Figure 1. Linking the urban water assignment to Blue-Green infrastructure metrics

 

Urban typologies – the Dutch layers approach

In 1998, a stratified model that distinguished spatial planning tasks based on the differing spatial dynamics of substratum, networks and occupation patterns – i.e. three layers – was introduced in the national debate on spatial planning in the Netherlands. Although using layered models was not a new thing, this model hit a nerve in spatial planning practice, initially on a national level, but later also on provincial and municipal levels. Since 1998, this “layers model” has developed into an approach to spatial planning and design: the Dutch layers approach.
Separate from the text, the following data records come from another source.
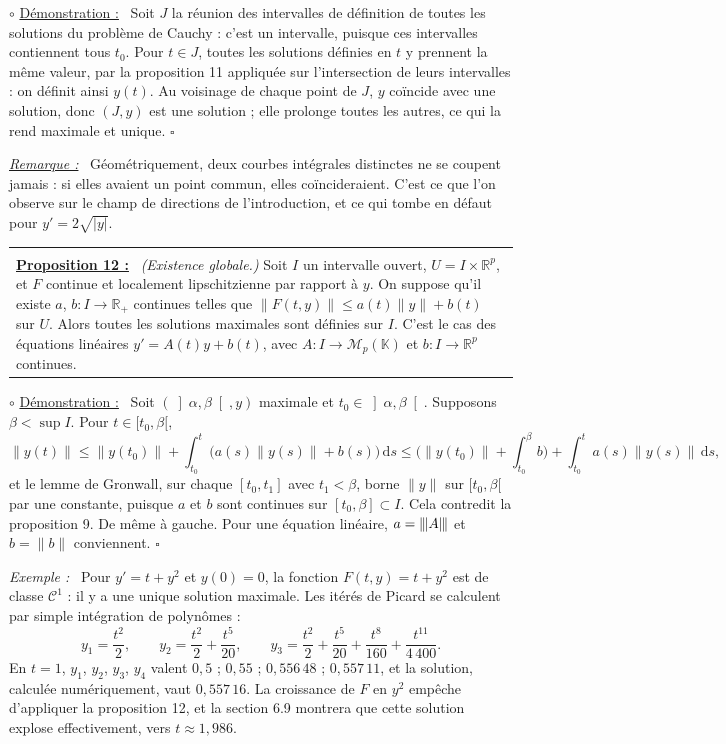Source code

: \documentclass[a4paper,twoside]{report}
\makeatletter
\newenvironment{cadre}%
 {\par\vspace{2mm}\noindent\begin{tabular}{|@{\hspace{4mm}}p{0.93\textwidth}@{\hspace{4mm}}|}
  \hline \\[-2mm]}%
 {\\[2mm] \hline \end{tabular}\par\vspace{3mm}}
\newcommand{\propo}[1]{\textbf{\underline{Proposition #1 :}}~}
\newenvironment{demo}%
 {\par\needspace{4\baselineskip}\vspace{1mm}\noindent$\circ$ \underline{Démonstration :}~\setlength{\parskip}{3pt plus 1pt}}%
 {\hfill$\square$\par\vspace{2mm}}
\newenvironment{exemple}%
 {\par\needspace{6\baselineskip}\vspace{1mm}\begin{list}{}{\leftmargin=1cm \rightmargin=0.5cm}\item[]%
  \textit{Exemple :}~}%
 {\end{list}\vspace{1mm}}
\newenvironment{remarque}%
 {\par\needspace{6\baselineskip}\vspace{1mm}\begin{list}{}{\leftmargin=1cm \rightmargin=0.5cm}\item[]%
  \textit{\underline{Remarque :}}~}%
 {\end{list}\vspace{1mm}}
\newcommand{\R}{\mathbb{R}}
\newcommand{\K}{\mathbb{K}}                       %
\newcommand{\dd}{\mathrm{d}}                      %
\newcommand{\Mn}[1]{\mathcal{M}_{#1}(\K)}          %
\newcommand{\norme}[1]{\lVert #1 \rVert}         %
\newcommand{\nop}[1]{|\mkern-1.5mu|\mkern-1.5mu|#1|\mkern-1.5mu|\mkern-1.5mu|}   %
\newcommand{\Cc}{\mathcal{C}}                     %
\makeatother
\begin{document}
\begin{demo}
Soit $J$ la réunion des intervalles de définition de toutes les solutions du problème de Cauchy : c'est un intervalle, puisque ces intervalles contiennent tous $t_{0}$. Pour $t \in J$, toutes les solutions définies en $t$ y prennent la même valeur, par la proposition 11 appliquée sur l'intersection de leurs intervalles : on définit ainsi $y(t)$. Au voisinage de chaque point de $J$, $y$ coïncide avec une solution, donc $(J, y)$ est une solution ; elle prolonge toutes les autres, ce qui la rend maximale et unique.
\end{demo}

\begin{remarque}
Géométriquement, deux courbes intégrales distinctes ne se coupent jamais : si elles avaient un point commun, elles coïncideraient. C'est ce que l'on observe sur le champ de directions de l'introduction, et ce qui tombe en défaut pour $y' = 2\sqrt{|y|}$.
\end{remarque}

\begin{cadre}
\propo{12} \emph{(Existence globale.)} Soit $I$ un intervalle ouvert, $U = I \times \R^{p}$, et $F$ continue et localement lipschitzienne par rapport à $y$. On suppose qu'il existe $a$, $b : I \to \R_{+}$ continues telles que $\norme{F(t, y)} \leqslant a(t)\norme{y} + b(t)$ sur $U$. Alors toutes les solutions maximales sont définies sur $I$. C'est le cas des équations linéaires $y' = A(t)y + b(t)$, avec $A : I \to \Mn{p}$ et $b : I \to \R^{p}$ continues.
\end{cadre}

\begin{demo}
Soit $(\left]\alpha, \beta\right[, y)$ maximale et $t_{0} \in \left]\alpha, \beta\right[$. Supposons $\beta < \sup I$. Pour $t \in [t_{0}, \beta[$,
\[ \norme{y(t)} \leqslant \norme{y(t_{0})} + \int_{t_{0}}^{t} \big(a(s)\norme{y(s)} + b(s)\big)\,\dd s \leqslant \Big(\norme{y(t_{0})} + \int_{t_{0}}^{\beta} b\Big) + \int_{t_{0}}^{t} a(s)\norme{y(s)}\,\dd s, \]
et le lemme de Gronwall, sur chaque $[t_{0}, t_{1}]$ avec $t_{1} < \beta$, borne $\norme{y}$ sur $[t_{0}, \beta[$ par une constante, puisque $a$ et $b$ sont continues sur $[t_{0}, \beta] \subset I$. Cela contredit la proposition 9. De même à gauche. Pour une équation linéaire, $a = \nop{A}$ et $b = \norme{b}$ conviennent.
\end{demo}

\begin{exemple}
Pour $y' = t + y^{2}$ et $y(0) = 0$, la fonction $F(t, y) = t + y^{2}$ est de classe $\Cc^{1}$ : il y a une unique solution maximale. Les itérés de Picard se calculent par simple intégration de polynômes :
\[ y_{1} = \frac{t^{2}}{2}, \qquad y_{2} = \frac{t^{2}}{2} + \frac{t^{5}}{20}, \qquad y_{3} = \frac{t^{2}}{2} + \frac{t^{5}}{20} + \frac{t^{8}}{160} + \frac{t^{11}}{4\,400}. \]
En $t = 1$, $y_{1}$, $y_{2}$, $y_{3}$, $y_{4}$ valent $0{,}5$ ; $0{,}55$ ; $0{,}556\,48$ ; $0{,}557\,11$, et la solution, calculée numériquement, vaut $0{,}557\,16$. La croissance de $F$ en $y^{2}$ empêche d'appliquer la proposition 12, et la section 6.9 montrera que cette solution explose effectivement, vers $t \approx 1{,}986$.
\end{exemple}
\end{document}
Water systems approach – cities as water catchments

One of the layers to spatial planning and design is the water system, both on the surface and sub-surface. Cities are part of, and have developed in, water catchments. Understanding both the urban and natural water system is vital when proposing and evaluating spatial interventions or new development. After the mid-19th century, towns and cities expanded to accommodate growth in industrial activity and population. Many waterways lost their infrastructure function and were filled in. During the 20th century the urbanisation pattern became linked to the new motorway network and water stopped contributing an organising role in urban development, whilst hydraulic engineering expertise made it possible to protect the land from flooding.
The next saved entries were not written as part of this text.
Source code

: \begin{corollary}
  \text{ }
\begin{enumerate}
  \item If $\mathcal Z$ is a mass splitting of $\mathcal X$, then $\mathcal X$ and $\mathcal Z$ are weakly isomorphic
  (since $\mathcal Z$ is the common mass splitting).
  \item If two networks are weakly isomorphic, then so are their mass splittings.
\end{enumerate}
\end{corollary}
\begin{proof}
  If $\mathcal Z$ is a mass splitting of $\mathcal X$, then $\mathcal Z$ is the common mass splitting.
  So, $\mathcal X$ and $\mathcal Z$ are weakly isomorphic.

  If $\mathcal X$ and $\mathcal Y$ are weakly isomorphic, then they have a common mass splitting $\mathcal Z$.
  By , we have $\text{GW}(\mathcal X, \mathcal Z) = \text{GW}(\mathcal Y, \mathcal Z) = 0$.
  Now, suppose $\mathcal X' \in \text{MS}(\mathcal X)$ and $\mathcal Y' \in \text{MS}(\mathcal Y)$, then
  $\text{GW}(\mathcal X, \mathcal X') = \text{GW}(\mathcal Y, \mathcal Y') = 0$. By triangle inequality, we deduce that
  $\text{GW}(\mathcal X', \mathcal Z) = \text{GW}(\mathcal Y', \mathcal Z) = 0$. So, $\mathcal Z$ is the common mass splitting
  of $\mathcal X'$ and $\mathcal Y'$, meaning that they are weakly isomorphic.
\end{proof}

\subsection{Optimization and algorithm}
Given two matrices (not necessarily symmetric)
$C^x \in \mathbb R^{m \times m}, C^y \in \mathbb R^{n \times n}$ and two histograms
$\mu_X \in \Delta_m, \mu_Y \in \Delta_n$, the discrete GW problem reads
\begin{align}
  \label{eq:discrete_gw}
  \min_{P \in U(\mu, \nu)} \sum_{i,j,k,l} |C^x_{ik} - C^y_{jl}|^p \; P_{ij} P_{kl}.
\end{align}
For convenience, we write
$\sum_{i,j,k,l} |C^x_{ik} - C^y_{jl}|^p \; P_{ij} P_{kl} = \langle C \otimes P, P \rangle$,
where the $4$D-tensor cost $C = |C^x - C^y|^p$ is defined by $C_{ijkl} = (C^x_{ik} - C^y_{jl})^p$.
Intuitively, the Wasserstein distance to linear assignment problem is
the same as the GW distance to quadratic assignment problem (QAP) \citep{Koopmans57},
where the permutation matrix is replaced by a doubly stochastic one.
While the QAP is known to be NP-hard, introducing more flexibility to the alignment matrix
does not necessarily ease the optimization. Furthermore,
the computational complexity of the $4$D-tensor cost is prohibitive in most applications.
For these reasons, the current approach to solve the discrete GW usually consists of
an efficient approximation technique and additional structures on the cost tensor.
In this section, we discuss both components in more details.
The urban water assignment

The water system analysis can be captured in a water balance or hydrological model. The starting point for the design of any urban water system is an overview of the functions the water system must fulfil, now and in a sustainable future. These functions and functionalities are the basis for the design standards that are to be applied. Such an overview of functions (or ecosystem services) should be composed for all five types of urban water (surface water, groundwater, rainwater, wastewater and drinking water), as well as for the urban soil and subsurface.

Storage and discharge are exchangeable. Stormwater runoff that we cannot discharge into the drainage system needs to be stored temporarily in the urban environment. We will have to discharge any runoff we do not have capacity to store. The required storage capacity (or water assignment) does not only depend on runoff intensity, but also on discharge capacity. As designers we want to understand the relationship between the required storage capacity and discharge capacity.
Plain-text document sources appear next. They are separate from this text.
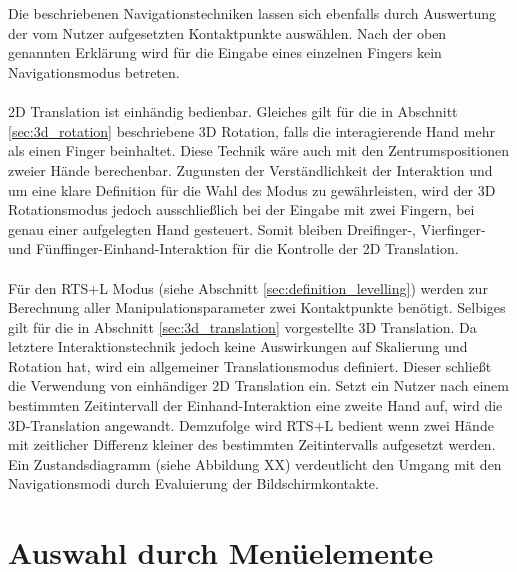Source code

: \\\\
Die beschriebenen Navigationstechniken lassen sich ebenfalls durch Auswertung der vom Nutzer aufgesetzten Kontaktpunkte auswählen. Nach der oben genannten Erklärung wird für die Eingabe eines einzelnen Fingers kein Navigationsmodus betreten.
\\\\
2D Translation ist einhändig bedienbar. Gleiches gilt für die in Abschnitt \ref{sec:3d_rotation} beschriebene 3D Rotation, falls die interagierende Hand mehr als einen Finger beinhaltet. Diese Technik wäre auch mit den Zentrumspositionen zweier Hände berechenbar. Zugunsten der Verständlichkeit der Interaktion und um eine klare Definition für die Wahl des Modus zu gewährleisten, wird der 3D Rotationsmodus jedoch ausschließlich bei der Eingabe mit zwei Fingern, bei genau einer aufgelegten Hand gesteuert. Somit bleiben Dreifinger-, Vierfinger- und Fünffinger-Einhand-Interaktion für die Kontrolle der 2D Translation.
\\\\
Für den RTS+L Modus (siehe Abschnitt \ref{sec:definition_levelling}) werden zur Berechnung aller Manipulationsparameter zwei Kontaktpunkte benötigt. Selbiges gilt für die in Abschnitt \ref{sec:3d_translation} vorgestellte 3D Translation. Da letztere Interaktionstechnik jedoch keine Auswirkungen auf Skalierung und Rotation hat, wird ein allgemeiner Translationsmodus definiert. Dieser schließt die Verwendung von einhändiger 2D Translation ein. Setzt ein Nutzer nach einem bestimmten Zeitintervall der Einhand-Interaktion eine zweite Hand auf, wird die  3D-Translation angewandt. Demzufolge wird RTS+L bedient wenn zwei Hände mit zeitlicher Differenz kleiner des bestimmten Zeitintervalls aufgesetzt werden. Ein Zustandsdiagramm (siehe Abbildung XX) verdeutlicht den Umgang mit den Navigationsmodi durch Evaluierung der Bildschirmkontakte.


\section{Auswahl durch Menüelemente}
\label{sec:menu_elemente}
Runoff intensity and volume can also be reduced. Runoff intensity depends on the design and construction of the buildings, streets, gardens and other urban infrastructure. Normally storm water will drain quickly from roofs and streets to canals and ponds via the storm sewers; the delay will be no more than 5-15 minutes and runoff losses could be 10% or less. But if we could divert the storm water to an infiltration facility via urban groundwater – in many cases a subsurface drainage system – the delay would be hundreds or even a thousand times larger.

Blue-Green infrastructure – cities providing ecosystem services

The design solutions to solve the water assignment are elaborated in city planning and in urban vision (statement) projects as well as demonstration (pilot) projects. Some practical measures and optional alternatives, both at system and site scales, include: (re) use of water, surface drainage (delay), retention (streets, parks), infiltration (swales), green infrastructure, storage of surface water, and adaptive and flood-proof building.

Plenty of BGI elements exist to reduce runoff and create numerous alternative options for solving the storage design problem. These alternatives must be addressed during the design process by at least considering separately a fast surface and piped runoff component and a slow runoff component through the soil/subsurface drainage system. Incorporating these best practice guidelines or BGI elements in a manual would be the next step forward.

Justification

The contents of this blog have been adapted based on part of the chapter [2] on ‘Integration of water management and urban design for climate resilient cities’ in the forthcoming Palgrave Macmillan book on ‘Climate Resilient Urban Areas – Governance, design and development in coastal delta cities’.